I have the following Ruby code:
# func1 generates a sequence of items derived from x
# func2 does something with the items generated by func1
def test(x, func1, func2)
func1.call(x) do | y |
func2.call(y)
end
end
func1 = lambda do | x |
for i in 1 .. 5
yield x * i
end
end
func2 = lambda do | y |
puts y
end
test(2, func1, func2) # Should print '2', '4', '6', '8', and '10'
This does not work, of course.
test.rb:11: no block given (LocalJumpError)
from test.rb:10:in `each'
from test.rb:10
from test.rb:4:in `call'
from test.rb:4:in `test'
from test.rb:20
Lambdas don't implicitly accept blocks like regular methods do, so your func1 can't yield. Do this instead:
func1 = lambda do |x, &blk|
for i in 1 .. 5
blk.call(x * i)
end
end
Specifically, I believe this is because yield would send control back to the caller's block, which would not include lambda invocations.
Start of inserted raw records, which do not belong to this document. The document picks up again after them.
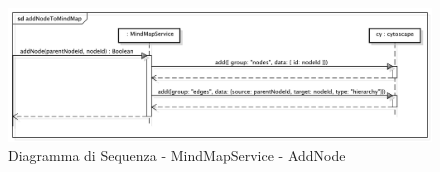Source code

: {}
{}
\begin{center}
\begin{figure}[h]
\centering
\includegraphics[scale=0.33,keepaspectratio]{diagrammi/sequenza/FrontEnd/services/addNodeToMindMap.pdf}
\caption{Diagramma di Sequenza - MindMapService - AddNode}
\end{figure}
\end{center}
\FloatBarrier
So the following code works like you "expect":
def foo
(lambda { |n| yield(n) }).call(5)
end
foo { |f| puts f } # prints 5
In Ruby 1.9 only:
func1 = lambda do |x, &blk|
for i in 1..5
blk.call(x*i)
end
end
def test(x, func1, func2)
func1.call(x) do | y |
func2.call(y)
end
end
#change func1 to a method
def func1 x
for i in 1 .. 5
yield x * i
end
end
#func2 may be either a method or a lambda
#I changed it for consistency, but you don't have to
def func2 y
puts y
end
test(2, method(:func1), method(:func2))
Based upon Nikita Misharin's answer here:[https://stackoverflow.com/a/45571976/2165560], I like this:
def iterator(x)
for i in 1 .. 5
yield x * i
end
end
iteratorWrapper = -> (m,&block) { iterator(m) {|n| block.call n} }
iteratorWrapper.call(2) { |y| puts y }
It answers my question here [In Ruby, can you use the lambda or or Proc call method to invoke an iterator?.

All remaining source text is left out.